Records for the task -
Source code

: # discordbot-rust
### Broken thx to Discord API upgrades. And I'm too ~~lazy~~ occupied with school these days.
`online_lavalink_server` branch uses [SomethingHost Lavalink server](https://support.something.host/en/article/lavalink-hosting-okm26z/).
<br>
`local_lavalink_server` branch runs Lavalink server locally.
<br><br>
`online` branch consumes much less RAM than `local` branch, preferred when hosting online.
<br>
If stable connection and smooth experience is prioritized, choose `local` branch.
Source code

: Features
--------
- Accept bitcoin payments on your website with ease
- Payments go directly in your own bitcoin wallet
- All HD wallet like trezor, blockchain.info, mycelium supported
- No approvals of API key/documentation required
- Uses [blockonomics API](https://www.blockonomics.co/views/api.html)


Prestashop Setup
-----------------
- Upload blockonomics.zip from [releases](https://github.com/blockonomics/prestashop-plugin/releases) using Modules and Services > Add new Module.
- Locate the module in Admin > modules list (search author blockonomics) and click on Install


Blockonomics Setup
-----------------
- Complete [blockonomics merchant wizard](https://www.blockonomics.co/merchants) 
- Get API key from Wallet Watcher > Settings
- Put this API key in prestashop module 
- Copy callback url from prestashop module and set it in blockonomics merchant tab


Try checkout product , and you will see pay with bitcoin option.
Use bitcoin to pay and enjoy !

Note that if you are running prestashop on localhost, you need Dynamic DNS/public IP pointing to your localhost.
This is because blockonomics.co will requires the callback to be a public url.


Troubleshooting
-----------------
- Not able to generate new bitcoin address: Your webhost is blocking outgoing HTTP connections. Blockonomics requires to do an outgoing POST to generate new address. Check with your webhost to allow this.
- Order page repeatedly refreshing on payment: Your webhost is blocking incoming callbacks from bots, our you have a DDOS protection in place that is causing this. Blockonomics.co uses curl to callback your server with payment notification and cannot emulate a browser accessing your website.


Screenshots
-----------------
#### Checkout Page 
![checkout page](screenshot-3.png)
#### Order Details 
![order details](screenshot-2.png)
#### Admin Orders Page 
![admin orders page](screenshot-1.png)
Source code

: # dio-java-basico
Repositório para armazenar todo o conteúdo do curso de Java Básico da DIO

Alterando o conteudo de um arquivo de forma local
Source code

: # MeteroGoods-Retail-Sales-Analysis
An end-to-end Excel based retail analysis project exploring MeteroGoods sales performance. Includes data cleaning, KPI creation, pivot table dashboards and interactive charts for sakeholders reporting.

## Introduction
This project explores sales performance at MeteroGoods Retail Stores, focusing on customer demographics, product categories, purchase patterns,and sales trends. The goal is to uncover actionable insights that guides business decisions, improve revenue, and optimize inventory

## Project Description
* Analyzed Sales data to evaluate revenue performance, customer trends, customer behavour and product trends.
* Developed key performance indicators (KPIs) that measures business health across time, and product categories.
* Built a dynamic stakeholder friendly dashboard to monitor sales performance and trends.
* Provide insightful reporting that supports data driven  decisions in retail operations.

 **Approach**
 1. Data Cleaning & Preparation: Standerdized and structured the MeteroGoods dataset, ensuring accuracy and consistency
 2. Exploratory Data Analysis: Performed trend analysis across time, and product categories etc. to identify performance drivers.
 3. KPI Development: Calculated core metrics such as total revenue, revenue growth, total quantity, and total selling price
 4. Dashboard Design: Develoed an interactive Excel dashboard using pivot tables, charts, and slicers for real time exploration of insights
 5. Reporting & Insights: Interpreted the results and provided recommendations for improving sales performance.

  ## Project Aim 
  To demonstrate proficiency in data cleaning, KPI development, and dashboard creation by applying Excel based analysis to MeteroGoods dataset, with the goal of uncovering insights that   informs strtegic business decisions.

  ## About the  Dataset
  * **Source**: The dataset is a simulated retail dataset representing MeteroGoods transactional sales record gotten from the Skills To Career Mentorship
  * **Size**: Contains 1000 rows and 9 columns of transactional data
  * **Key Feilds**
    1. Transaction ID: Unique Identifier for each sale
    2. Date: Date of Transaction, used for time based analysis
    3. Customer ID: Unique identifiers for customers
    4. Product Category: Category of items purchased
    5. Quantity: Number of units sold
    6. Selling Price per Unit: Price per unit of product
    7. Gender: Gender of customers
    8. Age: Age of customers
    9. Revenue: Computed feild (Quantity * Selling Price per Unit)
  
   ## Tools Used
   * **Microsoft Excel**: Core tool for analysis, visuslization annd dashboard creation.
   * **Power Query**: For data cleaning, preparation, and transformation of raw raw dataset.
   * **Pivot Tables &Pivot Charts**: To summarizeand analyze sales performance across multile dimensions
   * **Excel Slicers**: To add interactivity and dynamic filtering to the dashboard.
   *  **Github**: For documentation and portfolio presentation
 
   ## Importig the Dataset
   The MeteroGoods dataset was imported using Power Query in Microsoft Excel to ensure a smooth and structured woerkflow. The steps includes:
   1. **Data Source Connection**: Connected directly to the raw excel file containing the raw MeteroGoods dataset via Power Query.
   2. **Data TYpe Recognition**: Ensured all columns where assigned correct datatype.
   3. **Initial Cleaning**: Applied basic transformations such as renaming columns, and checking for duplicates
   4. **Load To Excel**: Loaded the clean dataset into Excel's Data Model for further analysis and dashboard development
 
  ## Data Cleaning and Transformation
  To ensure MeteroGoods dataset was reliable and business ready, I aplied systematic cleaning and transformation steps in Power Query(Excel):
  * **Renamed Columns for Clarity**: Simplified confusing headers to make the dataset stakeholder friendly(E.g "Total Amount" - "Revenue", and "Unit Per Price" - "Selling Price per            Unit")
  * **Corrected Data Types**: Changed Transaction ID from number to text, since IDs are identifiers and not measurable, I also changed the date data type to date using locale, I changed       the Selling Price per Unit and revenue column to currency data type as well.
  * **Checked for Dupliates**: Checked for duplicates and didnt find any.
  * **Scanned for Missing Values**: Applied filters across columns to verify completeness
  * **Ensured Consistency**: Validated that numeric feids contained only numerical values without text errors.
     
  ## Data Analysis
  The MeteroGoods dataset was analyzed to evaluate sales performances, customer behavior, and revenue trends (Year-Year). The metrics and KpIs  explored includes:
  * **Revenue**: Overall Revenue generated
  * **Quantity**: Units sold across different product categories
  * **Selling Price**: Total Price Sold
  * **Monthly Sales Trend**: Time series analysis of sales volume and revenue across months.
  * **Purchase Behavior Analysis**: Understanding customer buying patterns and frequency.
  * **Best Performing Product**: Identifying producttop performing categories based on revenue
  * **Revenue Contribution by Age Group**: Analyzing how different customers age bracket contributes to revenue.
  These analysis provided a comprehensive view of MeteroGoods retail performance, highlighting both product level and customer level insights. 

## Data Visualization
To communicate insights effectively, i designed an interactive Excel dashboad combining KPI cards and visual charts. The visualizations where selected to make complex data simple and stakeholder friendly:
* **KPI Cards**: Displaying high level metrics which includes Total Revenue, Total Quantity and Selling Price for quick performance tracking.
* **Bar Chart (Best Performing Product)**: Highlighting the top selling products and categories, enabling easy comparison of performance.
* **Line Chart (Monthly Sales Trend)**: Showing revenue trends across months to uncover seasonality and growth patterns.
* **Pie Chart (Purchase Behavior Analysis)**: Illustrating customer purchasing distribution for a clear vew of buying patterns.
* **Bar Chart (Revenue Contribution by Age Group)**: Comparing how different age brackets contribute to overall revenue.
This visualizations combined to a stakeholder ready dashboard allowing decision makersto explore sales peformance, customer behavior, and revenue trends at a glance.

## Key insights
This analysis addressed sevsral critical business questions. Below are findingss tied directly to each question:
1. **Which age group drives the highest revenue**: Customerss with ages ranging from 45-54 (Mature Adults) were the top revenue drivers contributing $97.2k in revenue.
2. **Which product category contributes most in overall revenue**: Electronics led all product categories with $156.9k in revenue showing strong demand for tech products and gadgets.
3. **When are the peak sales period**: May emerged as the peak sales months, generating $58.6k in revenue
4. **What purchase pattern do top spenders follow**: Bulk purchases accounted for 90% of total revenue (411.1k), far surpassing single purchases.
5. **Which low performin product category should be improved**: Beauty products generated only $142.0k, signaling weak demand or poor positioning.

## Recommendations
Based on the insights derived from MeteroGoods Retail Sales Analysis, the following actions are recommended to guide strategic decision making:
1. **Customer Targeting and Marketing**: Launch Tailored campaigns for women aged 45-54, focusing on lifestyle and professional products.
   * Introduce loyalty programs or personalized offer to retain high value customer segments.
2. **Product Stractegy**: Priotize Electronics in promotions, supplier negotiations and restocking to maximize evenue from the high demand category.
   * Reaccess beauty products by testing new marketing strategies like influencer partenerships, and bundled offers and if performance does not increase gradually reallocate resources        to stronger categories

Exercise -
Set down, from the entries above, exactly the lines from the one with "and portfolio presentation" up to and including the one with "Overall Revenue generated", and no other lines.

Solution for this exercise -
   *  **Github**: For documentation and portfolio presentation
 
   ## Importig the Dataset
   The MeteroGoods dataset was imported using Power Query in Microsoft Excel to ensure a smooth and structured woerkflow. The steps includes:
   1. **Data Source Connection**: Connected directly to the raw excel file containing the raw MeteroGoods dataset via Power Query.
   2. **Data TYpe Recognition**: Ensured all columns where assigned correct datatype.
   3. **Initial Cleaning**: Applied basic transformations such as renaming columns, and checking for duplicates
   4. **Load To Excel**: Loaded the clean dataset into Excel's Data Model for further analysis and dashboard development
 
  ## Data Cleaning and Transformation
  To ensure MeteroGoods dataset was reliable and business ready, I aplied systematic cleaning and transformation steps in Power Query(Excel):
  * **Renamed Columns for Clarity**: Simplified confusing headers to make the dataset stakeholder friendly(E.g "Total Amount" - "Revenue", and "Unit Per Price" - "Selling Price per            Unit")
  * **Corrected Data Types**: Changed Transaction ID from number to text, since IDs are identifiers and not measurable, I also changed the date data type to date using locale, I changed       the Selling Price per Unit and revenue column to currency data type as well.
  * **Checked for Dupliates**: Checked for duplicates and didnt find any.
  * **Scanned for Missing Values**: Applied filters across columns to verify completeness
  * **Ensured Consistency**: Validated that numeric feids contained only numerical values without text errors.
     
  ## Data Analysis
  The MeteroGoods dataset was analyzed to evaluate sales performances, customer behavior, and revenue trends (Year-Year). The metrics and KpIs  explored includes:
  * **Revenue**: Overall Revenue generated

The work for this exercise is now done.